Jean Geran
Credentials: Spring 2018

Jean M. Geran is a human rights practitioner with more than 20 years of experience in international affairs, policy formulation and implementation, and impact analysis. She has a Ph.D. in Development Studies from the UW-Madison and has spent the better part of the past twenty years serving in a variety of capacities in the State Department: as a Foreign Affairs office responsible for implementing democracy and human rights policies, as an advisor on United Nations reform, and as a human rights and human trafficking policy planner in the Office of the Secretary of State.

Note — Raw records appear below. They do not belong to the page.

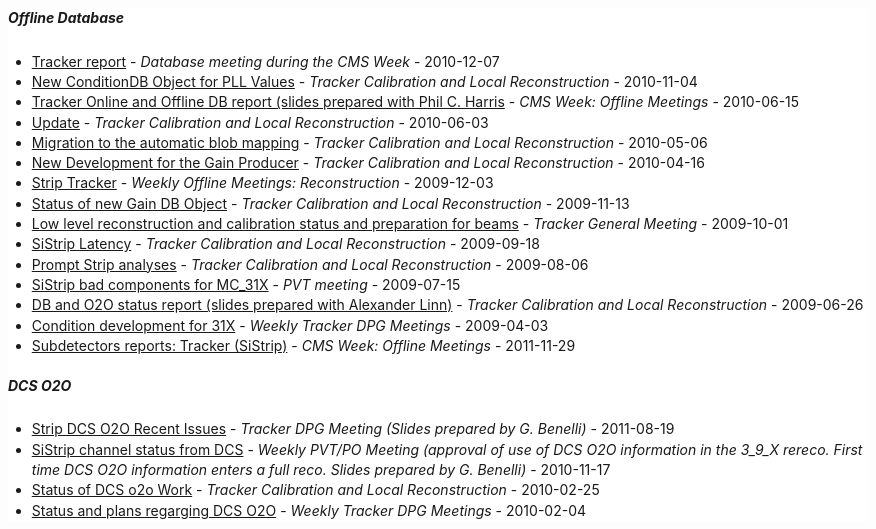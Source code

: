 </ul>
<h5> Offline Database </h5>
<ul>
  <li> <a href="http://indico.cern.ch/getFile.py/access?contribId=72&sessionId=5&resId=0&materialId=slides&confId=91870">Tracker report</a> - <i>Database meeting during the CMS Week</i> - 2010-12-07 </li>
  <li> <a href="http://indico.cern.ch/getFile.py/access?contribId=5&sessionId=0&resId=0&materialId=slides&confId=82617">New ConditionDB Object for PLL Values</a> - <i>Tracker Calibration and Local Reconstruction</i> - 2010-11-04 </li>
  <li> <a href="http://indico.cern.ch/getFile.py/access?contribId=49&sessionId=12&resId=0&materialId=slides&confId=91797">Tracker Online and Offline DB report (slides prepared with Phil C. Harris</a> - <i>CMS Week: Offline Meetings</i> - 2010-06-15 </li>
  <li> <a href="http://indico.cern.ch/getFile.py/access?contribId=25&sessionId=0&resId=0&materialId=slides&confId=82606">Update</a> - <i>Tracker Calibration and Local Reconstruction</i> - 2010-06-03 </li>
  <li> <a href="http://indico.cern.ch/getFile.py/access?contribId=15&sessionId=0&resId=0&materialId=slides&confId=82604">Migration to the automatic blob mapping</a> - <i>Tracker Calibration and Local Reconstruction</i> - 2010-05-06 </li>
  <li> <a href="http://indico.cern.ch/getFile.py/access?contribId=19&sessionId=0&resId=0&materialId=slides&confId=82581">New Development for the Gain Producer</a> - <i>Tracker Calibration and Local Reconstruction</i> - 2010-04-16 </li>
  <li> <a href="http://indico.cern.ch/getFile.py/access?resId=0&materialId=slides&contribId=6&sessionId=5&subContId=3&confId=72945">Strip Tracker</a> - <i>Weekly Offline Meetings: Reconstruction</i> - 2009-12-03 </li>
  <li> <a href="http://indico.cern.ch/getFile.py/access?contribId=12&sessionId=0&resId=0&materialId=slides&confId=63601">Status of new Gain DB Object</a> - <i>Tracker Calibration and Local Reconstruction</i> - 2009-11-13 </li>
  <li> <a href="http://indico.cern.ch/getFile.py/access?contribId=17&sessionId=1&resId=0&materialId=slides&confId=47301">Low level reconstruction and calibration status and preparation for beams</a> - <i>Tracker General Meeting</i> - 2009-10-01 </li>
  <li> <a href="http://indico.cern.ch/getFile.py/access?contribId=28&sessionId=0&resId=0&materialId=0&confId=63597">SiStrip Latency</a> - <i>Tracker Calibration and Local Reconstruction</i> - 2009-09-18 </li>
  <li> <a href="http://indico.cern.ch/getFile.py/access?contribId=13&sessionId=2&resId=1&materialId=slides&confId=63594">Prompt Strip analyses</a> - <i>Tracker Calibration and Local Reconstruction</i> - 2009-08-06 </li>
  <li> <a href="http://indico.cern.ch/getFile.py/access?subContId=1&contribId=3&resId=0&materialId=slides&confId=64311">SiStrip bad components for MC_31X</a> - <i>PVT meeting</i> - 2009-07-15 </li>
  <li> <a href="http://indico.cern.ch/getFile.py/access?contribId=5&sessionId=1&resId=0&materialId=slides&confId=56302">DB and O2O status report (slides prepared with Alexander Linn)</a> - <i>Tracker Calibration and Local Reconstruction</i> - 2009-06-26 </li>
  <li> <a href="http://indico.cern.ch/materialDisplay.py?contribId=13&sessionId=0&materialId=slides&confId=55032">Condition development for 31X</a> - <i>Weekly Tracker DPG Meetings</i> - 2009-04-03 </li>
  <li> <a href="https://indico.cern.ch/getFile.py/access?resId=0&materialId=slides&contribId=30&sessionId=8&subContId=1&confId=159197">Subdetectors reports: Tracker (SiStrip)</a> - <i>CMS Week: Offline Meetings</i> - 2011-11-29 </li>
</ul>

<h5> DCS O2O </h5>
<ul>
  <li><a href="https://indico.cern.ch/getFile.py/access?contribId=4&sessionId=2&resId=0&materialId=slides&confId=148930">Strip DCS O2O Recent Issues</a> - <em>Tracker DPG Meeting (Slides prepared by G. Benelli)</em> - 2011-08-19</li>
  <li> <a href="http://indico.cern.ch/getFile.py/access?subContId=5&contribId=3&resId=0&materialId=slides&confId=113775">SiStrip channel status from DCS</a> - <i>Weekly PVT/PO Meeting (approval of use of DCS O2O information in the 3_9_X rereco. First time DCS O2O information enters a full reco. Slides prepared by G. Benelli)</i> - 2010-11-17 </li>
  <li> <a href="http://indico.cern.ch/getFile.py/access?contribId=20&sessionId=0&resId=2&materialId=slides&confId=82577">Status of DCS o2o Work</a> - <i>Tracker Calibration and Local Reconstruction</i> - 2010-02-25 </li>
  <li> <a href="http://indico.cern.ch/getFile.py/access?contribId=14&sessionId=4&resId=0&materialId=slides&confId=80864">Status and plans regarging DCS O2O</a> - <i>Weekly Tracker DPG Meetings</i> - 2010-02-04 </li>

Jean Geran was a Spring 2018 Distinguished Visiting Lecturer and taught a topic course for International Studies, International Studies 401: “Emerging human rights in East and Southeast Asia.” The course was structured around advocacy approaches and tools used by a range of actors involved in promoting human rights in East and Southeast Asia with basic human rights frameworks, key thematic and emerging issues in Asian human rights, points of leverage, and how various advocacy tools can be effectively applied to specific human rights situations in specific countries. Distinguished Visiting Lecturers provide a practitioner’s perspective on current affairs by teaching special topics courses, hosting public events, engaging with faculty, and sharing in the intellectual life of the university.
Jean Geran is a Co-Director of the 4W anti-trafficking initiative, ‘Social Transformations to End Exploitation and Trafficking for Sex.’